## Instructions for the task
Go line by line through the records below. Copy whichever lines contain the string "reports".

Top of Dataset

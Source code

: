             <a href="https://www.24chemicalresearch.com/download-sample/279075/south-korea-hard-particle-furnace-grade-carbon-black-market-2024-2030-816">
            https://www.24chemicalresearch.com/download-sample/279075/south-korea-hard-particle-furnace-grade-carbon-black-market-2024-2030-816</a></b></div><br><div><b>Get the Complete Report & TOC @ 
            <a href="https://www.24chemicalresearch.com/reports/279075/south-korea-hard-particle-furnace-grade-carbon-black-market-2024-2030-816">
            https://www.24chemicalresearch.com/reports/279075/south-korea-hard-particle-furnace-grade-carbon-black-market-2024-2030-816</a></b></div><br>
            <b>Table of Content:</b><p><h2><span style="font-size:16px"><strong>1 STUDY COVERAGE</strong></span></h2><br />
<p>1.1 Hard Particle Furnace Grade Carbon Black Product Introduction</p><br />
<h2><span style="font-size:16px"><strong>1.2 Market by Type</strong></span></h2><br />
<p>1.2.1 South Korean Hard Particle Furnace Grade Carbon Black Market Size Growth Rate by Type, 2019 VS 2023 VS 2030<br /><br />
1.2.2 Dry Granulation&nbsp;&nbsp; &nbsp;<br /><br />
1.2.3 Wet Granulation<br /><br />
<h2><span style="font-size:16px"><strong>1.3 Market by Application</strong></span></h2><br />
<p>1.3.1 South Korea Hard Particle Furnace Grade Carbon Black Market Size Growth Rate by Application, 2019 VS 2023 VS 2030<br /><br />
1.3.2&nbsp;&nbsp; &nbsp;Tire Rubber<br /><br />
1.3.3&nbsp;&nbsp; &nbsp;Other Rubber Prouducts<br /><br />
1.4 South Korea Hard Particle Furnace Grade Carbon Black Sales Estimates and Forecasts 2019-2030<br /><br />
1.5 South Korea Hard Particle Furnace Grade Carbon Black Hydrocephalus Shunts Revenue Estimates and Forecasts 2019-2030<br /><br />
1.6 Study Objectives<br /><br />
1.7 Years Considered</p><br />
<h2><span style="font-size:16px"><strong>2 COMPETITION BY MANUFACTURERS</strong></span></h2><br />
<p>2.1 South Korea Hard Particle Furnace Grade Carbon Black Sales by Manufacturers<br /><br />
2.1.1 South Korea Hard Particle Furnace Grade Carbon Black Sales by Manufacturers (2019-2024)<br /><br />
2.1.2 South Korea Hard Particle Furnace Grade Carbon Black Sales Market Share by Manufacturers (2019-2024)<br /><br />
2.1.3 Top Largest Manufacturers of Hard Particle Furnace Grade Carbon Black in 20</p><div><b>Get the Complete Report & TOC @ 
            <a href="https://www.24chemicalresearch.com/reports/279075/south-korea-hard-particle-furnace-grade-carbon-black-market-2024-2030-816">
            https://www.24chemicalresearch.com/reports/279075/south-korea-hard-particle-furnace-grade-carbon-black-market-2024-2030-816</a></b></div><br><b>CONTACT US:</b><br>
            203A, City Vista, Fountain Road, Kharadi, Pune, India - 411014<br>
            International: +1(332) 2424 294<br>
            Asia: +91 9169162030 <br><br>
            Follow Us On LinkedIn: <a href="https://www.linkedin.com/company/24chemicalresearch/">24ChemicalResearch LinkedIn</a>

Bottom of Dataset

## Answer below
            <a href="https://www.24chemicalresearch.com/reports/279075/south-korea-hard-particle-furnace-grade-carbon-black-market-2024-2030-816">
            https://www.24chemicalresearch.com/reports/279075/south-korea-hard-particle-furnace-grade-carbon-black-market-2024-2030-816</a></b></div><br>
            <a href="https://www.24chemicalresearch.com/reports/279075/south-korea-hard-particle-furnace-grade-carbon-black-market-2024-2030-816">
            https://www.24chemicalresearch.com/reports/279075/south-korea-hard-particle-furnace-grade-carbon-black-market-2024-2030-816</a></b></div><br><b>CONTACT US:</b><br>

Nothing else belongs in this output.